SUMENEP — Ratusan warga yang tergabung dalam Yayasan Tanah Leluhur (YTL) menggelar aksi unjuk rasa besar-besaran di depan Kantor PT. Garam (Persero) di Jl. Raya Kalianget, Sumenep, Madura, Senin (21/07/2025). Mereka menuntut penyelesaian konflik agraria di Blok 106 dan 107 yang dinilai dibiarkan berlarut-larut tanpa kejelasan oleh pihak perusahaan.
Massa yang berjumlah lebih dari 500 orang itu mengecam manajemen PT. Garam karena dinilai melakukan pembiaran terhadap konflik lahan yang selama ini telah dikelola masyarakat secara turun-temurun. Alih-alih memberikan solusi, warga menuding perusahaan justru memperkeruh situasi dengan memainkan strategi adu domba.
“Kami muak dengan pembiaran yang dilakukan oleh manajemen PT. Garam. Ini bukan hanya soal tanah, ini soal harga diri, keadilan, dan masa depan anak cucu kami,” tegas Basori, orator aksi dari atas mobil komando.
Dalam orasinya, massa menyampaikan kekecewaan terhadap Direktur Utama PT. Garam yang dinilai memilih bungkam dan tidak turun langsung menyelesaikan konflik. Bahkan dua pejabat penting perusahaan, yakni General Manager Legal dan General Manager Manajemen Aset, disebut jarang berada di kantor dan tidak hadir ketika warga membutuhkan dialog penyelesaian.
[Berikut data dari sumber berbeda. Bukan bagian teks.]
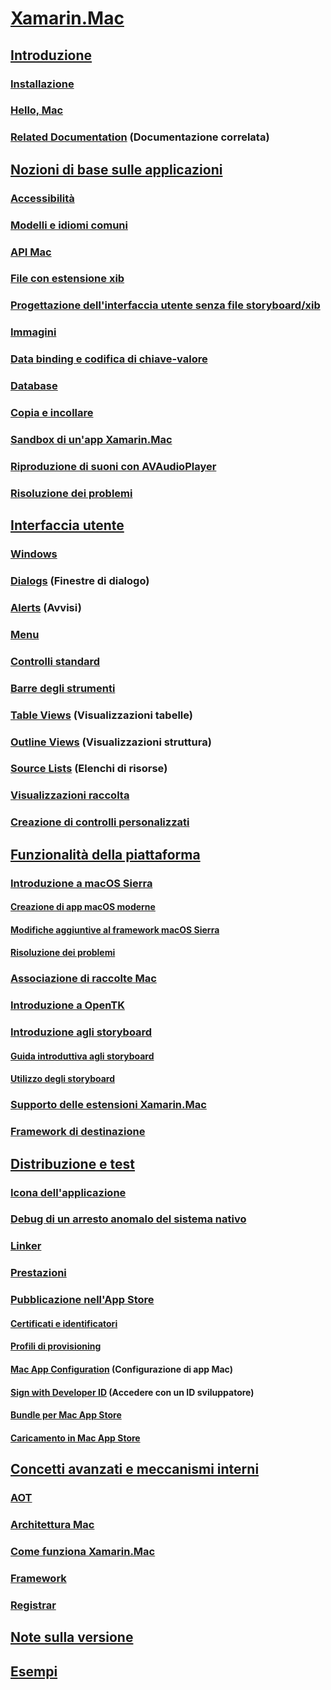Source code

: # [Xamarin.Mac](index.yml)
## [Introduzione](get-started/index.md)
### [Installazione](get-started/installation.md)
### [Hello, Mac](get-started/hello-mac.md)
### [Related Documentation](get-started/related.md) (Documentazione correlata)
## [Nozioni di base sulle applicazioni](app-fundamentals/index.md)
### [Accessibilità](app-fundamentals/accessibility.md)
### [Modelli e idiomi comuni](app-fundamentals/patterns.md)
### [API Mac](app-fundamentals/mac-apis.md)
### [File con estensione xib](app-fundamentals/xib.md)
### [Progettazione dell'interfaccia utente senza file storyboard/xib](app-fundamentals/xibless-ui.md)
### [Immagini](app-fundamentals/image.md)
### [Data binding e codifica di chiave-valore](app-fundamentals/databinding.md)
### [Database](app-fundamentals/databases.md)
### [Copia e incollare](app-fundamentals/copy-paste.md)
### [Sandbox di un'app Xamarin.Mac](app-fundamentals/sandboxing.md)
### [Riproduzione di suoni con AVAudioPlayer](app-fundamentals/sounds.md)
### [Risoluzione dei problemi](app-fundamentals/troubleshooting.md)
## [Interfaccia utente](user-interface/index.md)
### [Windows](user-interface/window.md)
### [Dialogs](user-interface/dialog.md) (Finestre di dialogo)
### [Alerts](user-interface/alert.md) (Avvisi)
### [Menu](user-interface/menu.md)
### [Controlli standard](user-interface/standard-controls.md)
### [Barre degli strumenti](user-interface/toolbar.md)
### [Table Views](user-interface/table-view.md) (Visualizzazioni tabelle)
### [Outline Views](user-interface/outline-view.md) (Visualizzazioni struttura)
### [Source Lists](user-interface/source-list.md) (Elenchi di risorse)
### [Visualizzazioni raccolta](user-interface/collection-view.md)
### [Creazione di controlli personalizzati](user-interface/custom-controls.md)
## [Funzionalità della piattaforma](platform/index.md)
### [Introduzione a macOS Sierra](platform/introduction-to-macos-sierra/index.md)
#### [Creazione di app macOS moderne](platform/introduction-to-macos-sierra/modern-cocoa-apps.md)
#### [Modifiche aggiuntive al framework macOS Sierra](platform/introduction-to-macos-sierra/additional-framework-changes.md)
#### [Risoluzione dei problemi](platform/introduction-to-macos-sierra/troubleshooting.md)
### [Associazione di raccolte Mac](platform/binding.md)
### [Introduzione a OpenTK](platform/opentk.md)
### [Introduzione agli storyboard](platform/storyboards/index.md)
#### [Guida introduttiva agli storyboard](platform/storyboards/quickstart.md)
#### [Utilizzo degli storyboard](platform/storyboards/indepth.md)
### [Supporto delle estensioni Xamarin.Mac](platform/extensions.md)
### [Framework di destinazione](platform/target-framework.md)
## [Distribuzione e test](deploy-test/index.md)
### [Icona dell'applicazione](deploy-test/app-icon.md)
### [Debug di un arresto anomalo del sistema nativo](deploy-test/debugging-native-crash.md)
### [Linker](deploy-test/linker.md)
### [Prestazioni](deploy-test/performance.md)
### [Pubblicazione nell'App Store](deploy-test/publishing-to-the-app-store/index.md)
#### [Certificati e identificatori](deploy-test/publishing-to-the-app-store/certificates-identifiers.md)
#### [Profili di provisioning](deploy-test/publishing-to-the-app-store/profiles.md)
#### [Mac App Configuration](deploy-test/publishing-to-the-app-store/app-configuration.md) (Configurazione di app Mac)
#### [Sign with Developer ID](deploy-test/publishing-to-the-app-store/signing.md) (Accedere con un ID sviluppatore)
#### [Bundle per Mac App Store](deploy-test/publishing-to-the-app-store/bundling.md)
#### [Caricamento in Mac App Store](deploy-test/publishing-to-the-app-store/uploading.md)
## [Concetti avanzati e meccanismi interni](internals/index.md)
### [AOT](internals/aot.md)
### [Architettura Mac](internals/architecture.md)
### [Come funziona Xamarin.Mac](internals/how-it-works.md)
### [Framework](internals/frameworks.md)
### [Registrar](internals/registrar.md)

## [Note sulla versione](https://developer.xamarin.com/releases/mac/)
## [Esempi](samples/index.yml)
“Bagaimana konflik bisa selesai kalau pejabat yang seharusnya jadi ujung tombak malah tak pernah muncul di hadapan masyarakat?” seru orator lainnya, disambut sorakan dan amarah massa.
Empat Tuntutan Warga: Desakan Mundur hingga Ancaman Pendudukan Kantor
Dalam pernyataan resmi, massa aksi menyampaikan empat tuntutan kepada manajemen PT. Garam:
- Hentikan adu domba antar warga yang diduga dilakukan untuk mempertahankan klaim perusahaan atas tanah yang disengketakan.
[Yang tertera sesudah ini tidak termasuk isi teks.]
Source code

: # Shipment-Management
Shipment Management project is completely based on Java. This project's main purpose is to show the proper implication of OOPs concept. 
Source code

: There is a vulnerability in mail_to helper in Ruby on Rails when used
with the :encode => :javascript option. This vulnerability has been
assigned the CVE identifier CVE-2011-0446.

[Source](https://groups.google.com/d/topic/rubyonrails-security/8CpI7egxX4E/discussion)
- Kosongkan lahan Blok 106 dan 107, karena dianggap tidak memiliki dasar hukum yang sah, serta merupakan warisan leluhur masyarakat.
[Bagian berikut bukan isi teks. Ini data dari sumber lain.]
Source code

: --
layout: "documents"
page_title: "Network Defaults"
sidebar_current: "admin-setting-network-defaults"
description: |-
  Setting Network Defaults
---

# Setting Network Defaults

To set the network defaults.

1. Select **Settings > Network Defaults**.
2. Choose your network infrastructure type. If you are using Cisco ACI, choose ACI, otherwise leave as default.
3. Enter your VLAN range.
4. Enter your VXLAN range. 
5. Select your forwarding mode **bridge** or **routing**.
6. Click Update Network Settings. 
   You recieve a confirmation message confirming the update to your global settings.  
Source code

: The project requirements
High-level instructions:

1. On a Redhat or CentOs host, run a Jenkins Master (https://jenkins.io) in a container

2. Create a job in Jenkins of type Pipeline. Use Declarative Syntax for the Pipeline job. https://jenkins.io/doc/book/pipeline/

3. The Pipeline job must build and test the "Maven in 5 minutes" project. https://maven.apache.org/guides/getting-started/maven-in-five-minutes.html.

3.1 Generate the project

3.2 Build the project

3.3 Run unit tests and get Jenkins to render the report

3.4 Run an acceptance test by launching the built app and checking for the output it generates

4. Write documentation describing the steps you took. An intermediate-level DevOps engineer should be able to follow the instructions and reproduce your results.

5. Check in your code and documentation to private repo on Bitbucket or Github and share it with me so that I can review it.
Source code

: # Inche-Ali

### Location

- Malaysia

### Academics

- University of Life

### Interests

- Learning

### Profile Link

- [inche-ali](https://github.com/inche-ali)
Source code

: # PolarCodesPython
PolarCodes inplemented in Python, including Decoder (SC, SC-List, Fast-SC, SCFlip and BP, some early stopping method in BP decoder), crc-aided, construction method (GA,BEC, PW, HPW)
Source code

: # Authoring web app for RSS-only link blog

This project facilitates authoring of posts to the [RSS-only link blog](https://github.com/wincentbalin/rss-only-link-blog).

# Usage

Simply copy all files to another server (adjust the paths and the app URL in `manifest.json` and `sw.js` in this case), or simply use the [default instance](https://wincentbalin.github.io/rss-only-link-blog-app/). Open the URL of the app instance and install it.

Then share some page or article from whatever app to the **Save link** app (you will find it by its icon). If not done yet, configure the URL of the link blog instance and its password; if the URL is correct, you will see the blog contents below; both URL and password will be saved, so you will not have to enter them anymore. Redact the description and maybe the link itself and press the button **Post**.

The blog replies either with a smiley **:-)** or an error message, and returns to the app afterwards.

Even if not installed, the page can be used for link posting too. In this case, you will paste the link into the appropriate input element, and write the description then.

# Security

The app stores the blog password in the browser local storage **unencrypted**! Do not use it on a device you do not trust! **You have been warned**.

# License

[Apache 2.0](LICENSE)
- Copot GM Legal dan GM Manajemen Aset, karena dianggap tidak profesional dan tidak berpihak kepada masyarakat.
- Direktur Utama PT. Garam wajib turun langsung ke lapangan dan berdialog terbuka dengan warga terdampak.
Massa juga memberikan ultimatum keras kepada perusahaan. Bila dalam waktu dekat tidak ada respons konkret, mereka mengancam akan mendirikan tenda dan menduduki kantor PT. Garam sebagai simbol perlawanan terhadap arogansi korporasi.
“Kami siap bermalam di sini. Tanah ini bukan untuk dijual, bukan untuk diperdagangkan. Ini warisan leluhur kami!” teriak salah satu demonstran.
Aksi berlangsung damai namun penuh semangat. Spanduk dan poster yang dibawa warga memuat pesan-pesan perlawanan, di antaranya:
- “Tanah Leluhur Adalah Warisan, Bukan Barang Dagangan!”
- “Hentikan Konflik, Wujudkan Keadilan!
- “Kami Tidak Akan Diam, Sampai Hak Kami Ditegakkan!”
Sejauh ini, belum ada pernyataan resmi dari pihak PT. Garam terkait tuntutan warga. Konflik agraria di kawasan tersebut telah berlangsung bertahun-tahun dan masih belum menemukan titik terang.